■ **EXERCISE BRIEF**: Exactly as written, transcribe each record below.

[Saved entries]
┌────────

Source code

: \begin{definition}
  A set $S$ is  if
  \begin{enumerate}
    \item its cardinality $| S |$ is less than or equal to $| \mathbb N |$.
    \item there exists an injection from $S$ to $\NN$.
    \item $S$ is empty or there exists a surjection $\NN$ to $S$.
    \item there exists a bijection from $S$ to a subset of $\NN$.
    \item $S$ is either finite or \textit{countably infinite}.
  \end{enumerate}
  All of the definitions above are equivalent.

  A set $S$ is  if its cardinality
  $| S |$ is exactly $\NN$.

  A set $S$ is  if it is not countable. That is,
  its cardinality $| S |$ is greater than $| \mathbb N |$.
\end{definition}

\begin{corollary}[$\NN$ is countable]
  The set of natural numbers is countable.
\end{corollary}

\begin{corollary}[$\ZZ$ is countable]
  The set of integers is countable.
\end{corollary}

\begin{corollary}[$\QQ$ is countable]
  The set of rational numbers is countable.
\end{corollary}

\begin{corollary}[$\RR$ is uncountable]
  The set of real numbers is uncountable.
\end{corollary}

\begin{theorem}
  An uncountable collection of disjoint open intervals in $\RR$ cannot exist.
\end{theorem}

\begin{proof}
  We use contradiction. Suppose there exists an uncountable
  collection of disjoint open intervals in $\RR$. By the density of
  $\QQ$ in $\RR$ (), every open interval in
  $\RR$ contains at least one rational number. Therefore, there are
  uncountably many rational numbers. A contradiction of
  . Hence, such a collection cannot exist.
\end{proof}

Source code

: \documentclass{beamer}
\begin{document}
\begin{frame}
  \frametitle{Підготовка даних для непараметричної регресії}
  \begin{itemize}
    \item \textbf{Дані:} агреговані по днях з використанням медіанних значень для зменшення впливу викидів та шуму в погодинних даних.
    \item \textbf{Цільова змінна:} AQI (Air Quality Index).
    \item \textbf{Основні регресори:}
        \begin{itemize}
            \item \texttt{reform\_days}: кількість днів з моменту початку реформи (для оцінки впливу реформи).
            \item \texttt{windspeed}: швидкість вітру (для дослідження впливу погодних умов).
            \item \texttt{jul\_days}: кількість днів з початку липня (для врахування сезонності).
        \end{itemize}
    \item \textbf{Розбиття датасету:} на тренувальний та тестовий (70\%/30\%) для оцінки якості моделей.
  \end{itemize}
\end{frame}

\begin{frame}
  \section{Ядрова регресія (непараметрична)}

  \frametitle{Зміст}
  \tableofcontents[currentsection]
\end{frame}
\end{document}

└────────

■ **RESULT**:
Source code

: \begin{definition}
  A set $S$ is  if
  \begin{enumerate}
    \item its cardinality $| S |$ is less than or equal to $| \mathbb N |$.
    \item there exists an injection from $S$ to $\NN$.
    \item $S$ is empty or there exists a surjection $\NN$ to $S$.
    \item there exists a bijection from $S$ to a subset of $\NN$.
    \item $S$ is either finite or \textit{countably infinite}.
  \end{enumerate}
  All of the definitions above are equivalent.

  A set $S$ is  if its cardinality
  $| S |$ is exactly $\NN$.

  A set $S$ is  if it is not countable. That is,
  its cardinality $| S |$ is greater than $| \mathbb N |$.
\end{definition}

\begin{corollary}[$\NN$ is countable]
  The set of natural numbers is countable.
\end{corollary}

\begin{corollary}[$\ZZ$ is countable]
  The set of integers is countable.
\end{corollary}

\begin{corollary}[$\QQ$ is countable]
  The set of rational numbers is countable.
\end{corollary}

\begin{corollary}[$\RR$ is uncountable]
  The set of real numbers is uncountable.
\end{corollary}

\begin{theorem}
  An uncountable collection of disjoint open intervals in $\RR$ cannot exist.
\end{theorem}

\begin{proof}
  We use contradiction. Suppose there exists an uncountable
  collection of disjoint open intervals in $\RR$. By the density of
  $\QQ$ in $\RR$ (), every open interval in
  $\RR$ contains at least one rational number. Therefore, there are
  uncountably many rational numbers. A contradiction of
  . Hence, such a collection cannot exist.
\end{proof}

Source code

: \documentclass{beamer}
\begin{document}
\begin{frame}
  \frametitle{Підготовка даних для непараметричної регресії}
  \begin{itemize}
    \item \textbf{Дані:} агреговані по днях з використанням медіанних значень для зменшення впливу викидів та шуму в погодинних даних.
    \item \textbf{Цільова змінна:} AQI (Air Quality Index).
    \item \textbf{Основні регресори:}
        \begin{itemize}
            \item \texttt{reform\_days}: кількість днів з моменту початку реформи (для оцінки впливу реформи).
            \item \texttt{windspeed}: швидкість вітру (для дослідження впливу погодних умов).
            \item \texttt{jul\_days}: кількість днів з початку липня (для врахування сезонності).
        \end{itemize}
    \item \textbf{Розбиття датасету:} на тренувальний та тестовий (70\%/30\%) для оцінки якості моделей.
  \end{itemize}
\end{frame}

\begin{frame}
  \section{Ядрова регресія (непараметрична)}

  \frametitle{Зміст}
  \tableofcontents[currentsection]
\end{frame}
\end{document}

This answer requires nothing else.